Kang Mao, nom de scène signifiant «chat combattant», refuse de révéler son vrai nom, son âge et sa ville d'origine. Elle a probablement une petite trentaine. Elle assure qu'elle vient de la planète Mars.

Apparu dans la deuxième moitié des années 80 en Chine avec l'emblématique Cui Jian, le rock'n'roll a dû naviguer entre les écueils d'une censure implacable, un manque de soutien sur les ondes contrôlées par l'État et un piratage très répandu.

Pourtant de plus en plus de jeunes Chinois se mettent à la guitare et à la batterie et un nombre croissant de femmes sont devenues chanteuses de groupes rock.

«Nous sommes en promotion pour notre dernier album Queen of Fucking Everything, explique Kang Mao, un titre délibérément provocateur avec le mot «fuck».

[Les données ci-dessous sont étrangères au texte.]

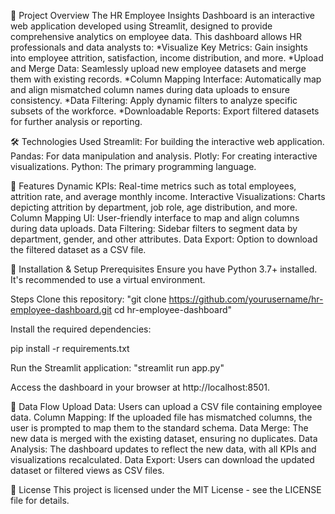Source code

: 📌 Project Overview
The HR Employee Insights Dashboard is an interactive web application developed using Streamlit, designed to provide comprehensive analytics on employee data.
This dashboard allows HR professionals and data analysts to:
*Visualize Key Metrics: Gain insights into employee attrition, satisfaction, income distribution, and more.
*Upload and Merge Data: Seamlessly upload new employee datasets and merge them with existing records.
*Column Mapping Interface: Automatically map and align mismatched column names during data uploads to ensure consistency.
*Data Filtering: Apply dynamic filters to analyze specific subsets of the workforce.
*Downloadable Reports: Export filtered datasets for further analysis or reporting.

🛠️ Technologies Used
Streamlit: For building the interactive web application.
Pandas: For data manipulation and analysis.
Plotly: For creating interactive visualizations.
Python: The primary programming language.

🚀 Features
Dynamic KPIs: Real-time metrics such as total employees, attrition rate, and average monthly income.
Interactive Visualizations: Charts depicting attrition by department, job role, age distribution, and more.
Column Mapping UI: User-friendly interface to map and align columns during data uploads.
Data Filtering: Sidebar filters to segment data by department, gender, and other attributes.
Data Export: Option to download the filtered dataset as a CSV file.

📁 Installation & Setup
Prerequisites
Ensure you have Python 3.7+ installed. It's recommended to use a virtual environment.

Steps
Clone this repository:
"git clone https://github.com/yourusername/hr-employee-dashboard.git
cd hr-employee-dashboard"

Install the required dependencies:

pip install -r requirements.txt

Run the Streamlit application: "streamlit run app.py"

Access the dashboard in your browser at http://localhost:8501.

🔄 Data Flow
Upload Data: Users can upload a CSV file containing employee data.
Column Mapping: If the uploaded file has mismatched columns, the user is prompted to map them to the standard schema.
Data Merge: The new data is merged with the existing dataset, ensuring no duplicates.
Data Analysis: The dashboard updates to reflect the new data, with all KPIs and visualizations recalculated.
Data Export: Users can download the updated dataset or filtered views as CSV files.

📄 License
This project is licensed under the MIT License - see the LICENSE file for details.
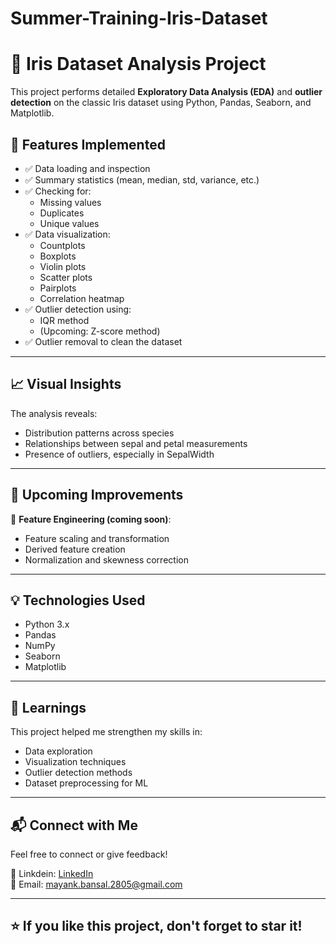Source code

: # Summer-Training-Iris-Dataset

# 🌸 Iris Dataset Analysis Project

This project performs detailed **Exploratory Data Analysis (EDA)** and **outlier detection** on the classic Iris dataset using Python, Pandas, Seaborn, and Matplotlib.

## 📌 Features Implemented

- ✅ Data loading and inspection
- ✅ Summary statistics (mean, median, std, variance, etc.)
- ✅ Checking for:
  - Missing values
  - Duplicates
  - Unique values
- ✅ Data visualization:
  - Countplots
  - Boxplots
  - Violin plots
  - Scatter plots
  - Pairplots
  - Correlation heatmap
- ✅ Outlier detection using:
  - IQR method
  - (Upcoming: Z-score method)
- ✅ Outlier removal to clean the dataset

---

## 📈 Visual Insights

The analysis reveals:
- Distribution patterns across species
- Relationships between sepal and petal measurements
- Presence of outliers, especially in SepalWidth

---

## 🚀 Upcoming Improvements

🔧 **Feature Engineering (coming soon)**:
- Feature scaling and transformation
- Derived feature creation
- Normalization and skewness correction

---

## 💡 Technologies Used

- Python 3.x
- Pandas
- NumPy
- Seaborn
- Matplotlib

---

## 🧠 Learnings

This project helped me strengthen my skills in:
- Data exploration
- Visualization techniques
- Outlier detection methods
- Dataset preprocessing for ML

---

## 📬 Connect with Me

Feel free to connect or give feedback!

🔗 Linkdein: [LinkedIn](https://www.linkedin.com/in/mayankofficialit/)  
📧 Email: mayank.bansal.2805@gmail.com

---

## ⭐️ If you like this project, don't forget to star it!

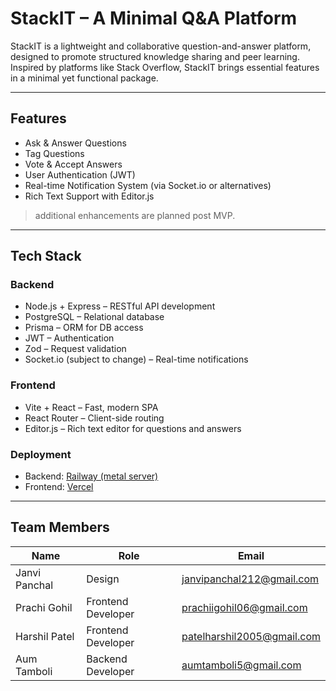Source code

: # StackIT – A Minimal Q&A Platform

StackIT is a lightweight and collaborative question-and-answer platform, designed to promote structured knowledge sharing and peer learning. Inspired by platforms like Stack Overflow, StackIT brings essential features in a minimal yet functional package.

---

## Features

- Ask & Answer Questions  
- Tag Questions  
- Vote & Accept Answers  
- User Authentication (JWT)  
- Real-time Notification System (via Socket.io or alternatives)  
- Rich Text Support with Editor.js  

> additional enhancements are planned post MVP.

---

## Tech Stack

### Backend
- Node.js + Express – RESTful API development  
- PostgreSQL – Relational database  
- Prisma – ORM for DB access  
- JWT – Authentication  
- Zod – Request validation  
- Socket.io (subject to change) – Real-time notifications  

### Frontend
- Vite + React – Fast, modern SPA  
- React Router – Client-side routing  
- Editor.js – Rich text editor for questions and answers  

### Deployment
- Backend: [Railway (metal server)](https://stackit-backend.up.railway.app/)  
- Frontend: [Vercel](https://stackit-frontend.vercel.app/)

---

## Team Members

| Name            | Role               | Email                             |
|-----------------|--------------------|-----------------------------------|
| Janvi Panchal   | Design             | janvipanchal212@gmail.com         |
| Prachi Gohil    | Frontend Developer | prachiigohil06@gmail.com          |
| Harshil Patel   | Frontend Developer | patelharshil2005@gmail.com        |
| Aum Tamboli     | Backend Developer  | aumtamboli5@gmail.com             |




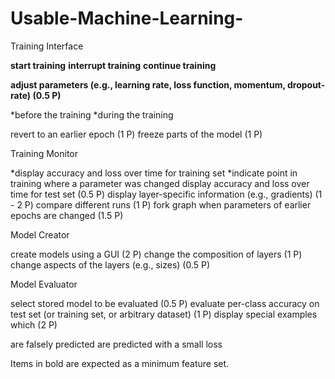 # Usable-Machine-Learning-
Training Interface

**start training**
**interrupt training**
**continue training**

**adjust parameters (e.g., learning rate, loss function, momentum, dropout-rate) (0.5 P)**

*before the training
*during the training


revert to an earlier epoch (1 P)
freeze parts of the model (1 P)



Training Monitor

*display accuracy and loss over time for training set
*indicate point in training where a parameter was changed
display accuracy and loss over time for test set (0.5 P)
display layer-specific information (e.g., gradients) (1 - 2 P)
compare different runs (1 P)
fork graph when parameters of earlier epochs are changed (1.5 P)


Model Creator

create models using a GUI (2 P)
change the composition of layers (1 P)
change aspects of the layers (e.g., sizes) (0.5 P)


Model Evaluator

select stored model to be evaluated (0.5 P)
evaluate per-class accuracy on test set (or training set, or arbitrary dataset) (1 P)
display special examples which (2 P)

are falsely predicted
are predicted with a small loss





Items in bold are expected as a minimum feature set.
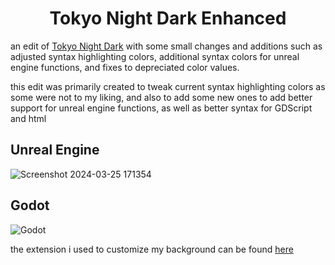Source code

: <h1 align="center">Tokyo Night Dark Enhanced</h1>

an edit of [Tokyo Night Dark](https://marketplace.visualstudio.com/items?itemName=drewxs.tokyo-night-dark) with some small changes and additions such as adjusted syntax highlighting colors, additional syntax colors for unreal engine functions, and fixes to depreciated color values.

this edit was primarily created to tweak current syntax highlighting colors as some were not to my liking, and also to add some new ones to add better support for unreal engine functions, as well as better syntax for GDScript and html

## Unreal Engine

![Screenshot 2024-03-25 171354](https://github.com/Venage5603/Tokyo-Night-Dark-Enhanced/assets/116987090/1805e060-0443-4469-9743-22c3461080b5)

## Godot

![Godot](https://github.com/user-attachments/assets/ca9ef86e-8cc1-4b56-80e4-00abe1bd1af0)


the extension i used to customize my background can be found [here](https://marketplace.visualstudio.com/items?itemName=Katsute.code-background)
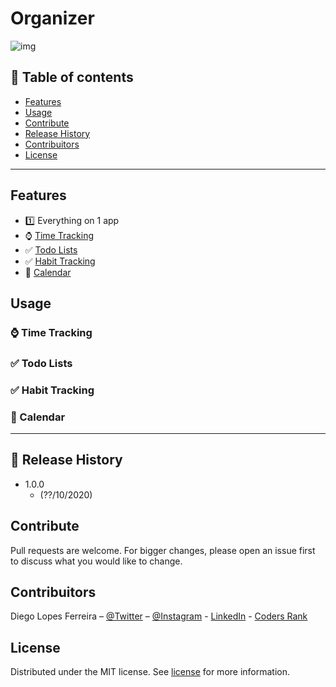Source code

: # Organizer

![img]()

## :bookmark_tabs: Table of contents

- [Features](#features)
- [Usage](#usage)
- [Contribute](#contribute)
- [Release History](#release-history)
- [Contribuitors](#contribuitors)
- [License](#license)

---

## Features

- :one: Everything on 1 app
- :watch: [Time Tracking](#time-tracking)
- :white_check_mark: [Todo Lists](#todo-lists)
- :white_check_mark: [Habit Tracking](#habit-tracking)
- :calendar: [Calendar](#calendar)

## Usage

### :watch: Time Tracking

### :white_check_mark: Todo Lists

### :white_check_mark: Habit Tracking

### :calendar: Calendar

---

## :rocket: Release History

- 1.0.0
  - (??/10/2020)

## Contribute

Pull requests are welcome. For bigger changes, please open an issue first to discuss what you would like to change.

## Contribuitors

Diego Lopes Ferreira – [@Twitter](https://twitter.com/Diego_simSouEu) – [@Instagram](https://www.instagram.com/diego.lopes.f/) - [LinkedIn](https://www.linkedin.com/in/diego-lopes-ferreira-a23a8919b/) - [Coders Rank](https://profile.codersrank.io/user/diego-lopes-ferreira)

## License

Distributed under the MIT license. See [license](LICENSE) for more information.
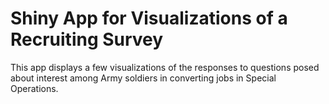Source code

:# Shiny App for Visualizations of a Recruiting Survey

This app displays a few visualizations of the responses to questions posed about interest among Army soldiers in converting jobs in Special Operations.
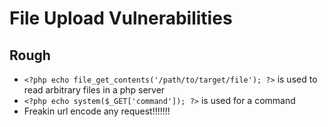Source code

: # File Upload Vulnerabilities

## Rough

- `<?php echo file_get_contents('/path/to/target/file'); ?>` is used to read arbitrary files in a php server
- `<?php echo system($_GET['command']); ?>` is used for a command
- Freakin url encode any request!!!!!!!
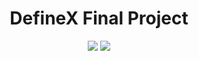 <h1 align="center">
DefineX Final Project</h1>

<p align="center">
  <img src="https://img.shields.io/badge/-Java-ffffff?style=flat&logo=Java&logoColor=ffffff">
  <img src="https://img.shields.io/badge/Spring_Boot-4285f4?style=flat&logo=springBoot&logoColor=white">
</p>
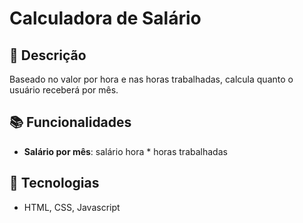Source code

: # Calculadora de Salário

## 📝 Descrição
Baseado no valor por hora e nas horas trabalhadas, calcula quanto o usuário receberá por mês.

## 📚 Funcionalidades
- **Salário por mês**: salário hora * horas trabalhadas

## 🔨 Tecnologias
- HTML, CSS, Javascript
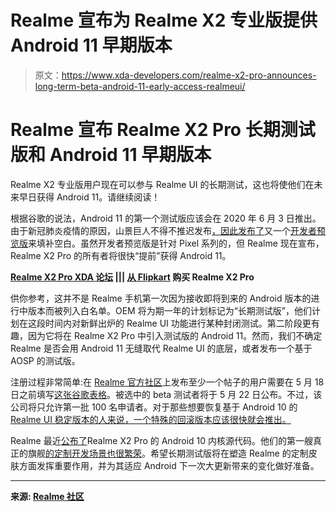 # Realme 宣布为 Realme X2 专业版提供 Android 11 早期版本

> 原文：<https://www.xda-developers.com/realme-x2-pro-announces-long-term-beta-android-11-early-access-realmeui/>

# Realme 宣布 Realme X2 Pro 长期测试版和 Android 11 早期版本

Realme X2 专业版用户现在可以参与 Realme UI 的长期测试，这也将使他们在未来早日获得 Android 11。请继续阅读！

根据谷歌的说法，Android 11 的第一个测试版应该会在 2020 年 6 月 3 日推出。由于新冠肺炎疫情的原因，山景巨人不得不推迟发布[，因此](https://www.xda-developers.com/google-io-2020-canceled/)[发布了](https://www.xda-developers.com/google-android-11-beta-june-3-2020-developer-preview-4-live-release/)又一个[开发者预览版](https://www.xda-developers.com/android-11-developer-preview-4-google-everything-new-hidden-development-feature/)来填补空白。虽然开发者预览版是针对 Pixel 系列的，但 Realme 现在宣布，Realme X2 Pro 的所有者将很快“提前”获得 Android 11。

**[Realme X2 Pro XDA 论坛](https://forum.xda-developers.com/realme-x2-pro) ||| [从 Flipkart](https://www.flipkart.com/realme-x2-pro-lunar-white-64-gb/p/itma3203d88190a3) 购买 Realme X2 Pro**

供你参考，这并不是 Realme 手机第一次因为接收即将到来的 Android 版本的进行中版本而被列入白名单。OEM 将为期一年的计划标记为“长期测试版”，他们计划在这段时间内对新鲜出炉的 Realme UI 功能进行某种封闭测试。第二阶段更有趣，因为它将在 Realme X2 Pro 中引入测试版的 Android 11。然而，我们不确定 Realme 是否会用 Android 11 无缝取代 Realme UI 的底层，或者发布一个基于 AOSP 的测试版。

注册过程非常简单:在 [Realme 官方社区](https://c.realme.com/in/)上发布至少一个帖子的用户需要在 5 月 18 日之前填写[这张谷歌表格](https://docs.google.com/forms/d/e/1FAIpQLSfGmcKurn71hVFIpjK474fkJNRQ5YXUBJVLN2-6wRbbMje27A/viewform)。被选中的 beta 测试者将于 5 月 22 日公布。不过，该公司将只允许第一批 100 名申请者。对于那些想要恢复基于 Android 10 的 [Realme UI 稳定版本的人来说，一个特殊的回滚版本应该很快就会推出。](https://www.xda-developers.com/realme-x2-pro-android-10-stable-update-realme-ui/)

Realme 最近[公布了](https://www.xda-developers.com/realme-x50-pro-5g-realme-x2-realme-x2-pro-android-10-kernel-source-code-now-available/)Realme X2 Pro 的 Android 10 内核源代码。他们的第一艘真正的旗舰[的定制开发场景也很繁荣](https://www.xda-developers.com/realme-x2-pro-lineageos-17-1-twrp-aosip/)。希望长期测试版将在塑造 Realme 的定制皮肤方面发挥重要作用，并为其适应 Android 下一次大更新带来的变化做好准备。

* * *

**来源: [Realme 社区](https://c.realme.com/in/post-details/1260209980280143872)**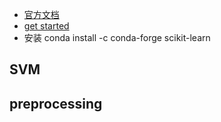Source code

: - [官方文档](https://scikit-learn.org/stable/)
- [get started](https://scikit-learn.org/stable/getting_started.html)
- 安装 conda install -c conda-forge scikit-learn 
## SVM

## preprocessing
## 
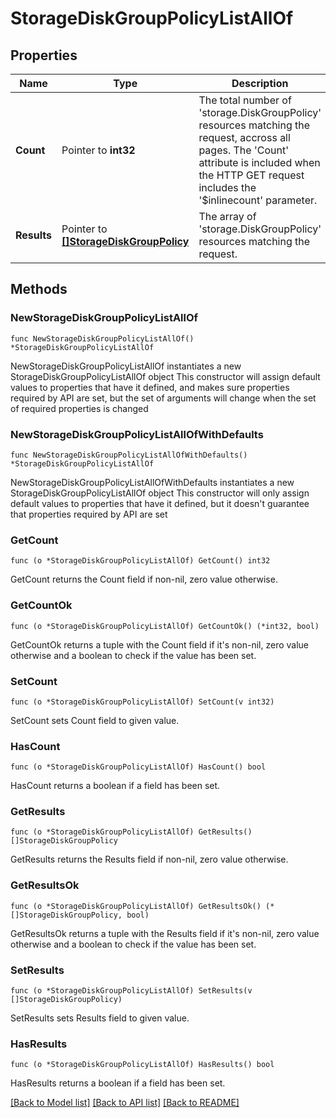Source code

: # StorageDiskGroupPolicyListAllOf

## Properties

Name | Type | Description | Notes
------------ | ------------- | ------------- | -------------
**Count** | Pointer to **int32** | The total number of &#39;storage.DiskGroupPolicy&#39; resources matching the request, accross all pages. The &#39;Count&#39; attribute is included when the HTTP GET request includes the &#39;$inlinecount&#39; parameter. | [optional] 
**Results** | Pointer to [**[]StorageDiskGroupPolicy**](storage.DiskGroupPolicy.md) | The array of &#39;storage.DiskGroupPolicy&#39; resources matching the request. | [optional] 

## Methods

### NewStorageDiskGroupPolicyListAllOf

`func NewStorageDiskGroupPolicyListAllOf() *StorageDiskGroupPolicyListAllOf`

NewStorageDiskGroupPolicyListAllOf instantiates a new StorageDiskGroupPolicyListAllOf object
This constructor will assign default values to properties that have it defined,
and makes sure properties required by API are set, but the set of arguments
will change when the set of required properties is changed

### NewStorageDiskGroupPolicyListAllOfWithDefaults

`func NewStorageDiskGroupPolicyListAllOfWithDefaults() *StorageDiskGroupPolicyListAllOf`

NewStorageDiskGroupPolicyListAllOfWithDefaults instantiates a new StorageDiskGroupPolicyListAllOf object
This constructor will only assign default values to properties that have it defined,
but it doesn't guarantee that properties required by API are set

### GetCount

`func (o *StorageDiskGroupPolicyListAllOf) GetCount() int32`

GetCount returns the Count field if non-nil, zero value otherwise.

### GetCountOk

`func (o *StorageDiskGroupPolicyListAllOf) GetCountOk() (*int32, bool)`

GetCountOk returns a tuple with the Count field if it's non-nil, zero value otherwise
and a boolean to check if the value has been set.

### SetCount

`func (o *StorageDiskGroupPolicyListAllOf) SetCount(v int32)`

SetCount sets Count field to given value.

### HasCount

`func (o *StorageDiskGroupPolicyListAllOf) HasCount() bool`

HasCount returns a boolean if a field has been set.

### GetResults

`func (o *StorageDiskGroupPolicyListAllOf) GetResults() []StorageDiskGroupPolicy`

GetResults returns the Results field if non-nil, zero value otherwise.

### GetResultsOk

`func (o *StorageDiskGroupPolicyListAllOf) GetResultsOk() (*[]StorageDiskGroupPolicy, bool)`

GetResultsOk returns a tuple with the Results field if it's non-nil, zero value otherwise
and a boolean to check if the value has been set.

### SetResults

`func (o *StorageDiskGroupPolicyListAllOf) SetResults(v []StorageDiskGroupPolicy)`

SetResults sets Results field to given value.

### HasResults

`func (o *StorageDiskGroupPolicyListAllOf) HasResults() bool`

HasResults returns a boolean if a field has been set.


[[Back to Model list]](../README.md#documentation-for-models) [[Back to API list]](../README.md#documentation-for-api-endpoints) [[Back to README]](../README.md)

«Je crois qu'on va gagner un peu d'argent avec cette tournée. Combien, dur à dire, mais je peux vous annoncer que SUBS ne perd plus d'argent», assure entre deux lampées de bière Kang Mao, qui a récemment abandonné sa coiffure mohican pour une coupe plus passe-partout.

Mais le groupe, fondé en 2003, continue de mener une vie spartiate. En tournée, il emprunte les autocars publics et les trains, quittant parfois la ville dès la fin du spectacle et arrivant à la prochaine étape tôt le lendemain matin afin d'économiser la facture de l'hôtel.

De plus en plus de groupes de rock chinois font des tournées dans ce vaste pays après s'être fait un nom à Pékin, le berceau du rock chinois, qui compte une dizaine de scènes musicales et plusieurs festivals d'été.

«Pékin est l'endroit le plus évident pour jouer du rock parce que la capitale est la plus ouverte aux nouveaux courants musicaux et artistiques», lance Wang Jing, la chanteuse de Bigger Bang, un groupe qu'elle a cofondé en 2008 et dont le nom est celui de l'un des meilleurs albums des mythiques Rolling Stones.

Wang, 27 ans, qui arbore le mot anglais «ENDURE» («endurer») tatoué au travers de la gorge, est originaire de la ville méridionale de Canton, où elle a appris la musique dans un institut spécialisé.

«Mais il faut que vous aimiez la musique, vous devez jouer pour le plaisir», dit-elle avant de monter - vêtue d'une veste et de collants rose fuchsia - sur la scène du concert de la Journée des femmes et interpréter le morceau punk-funk Cry of Youth, le succès de Bigger Bang.

Le groupe vient de signer un contrat pour la sortie de son premier album.

«Je crois que l'avenir du rock'n' roll en Chine est radieux», lance Wang Hui, chanteuse des Chinese Hellcats, un big band de huit musiciens qui jouent les grands classiques du jazz et du rythm'n'blues.

«On est optimiste pour l'avenir, mais vous ne pouvez pas jouer du rock pour de l'argent. C'est pour rendre les gens heureux», dit-elle.

Cette femme toute menue de 33 ans, originaire de la province du Sichuan, est l'épouse de Wang Jian, le guitariste à la fois des Hellcats et de Brain Failure, le groupe punk le plus connu de Chine.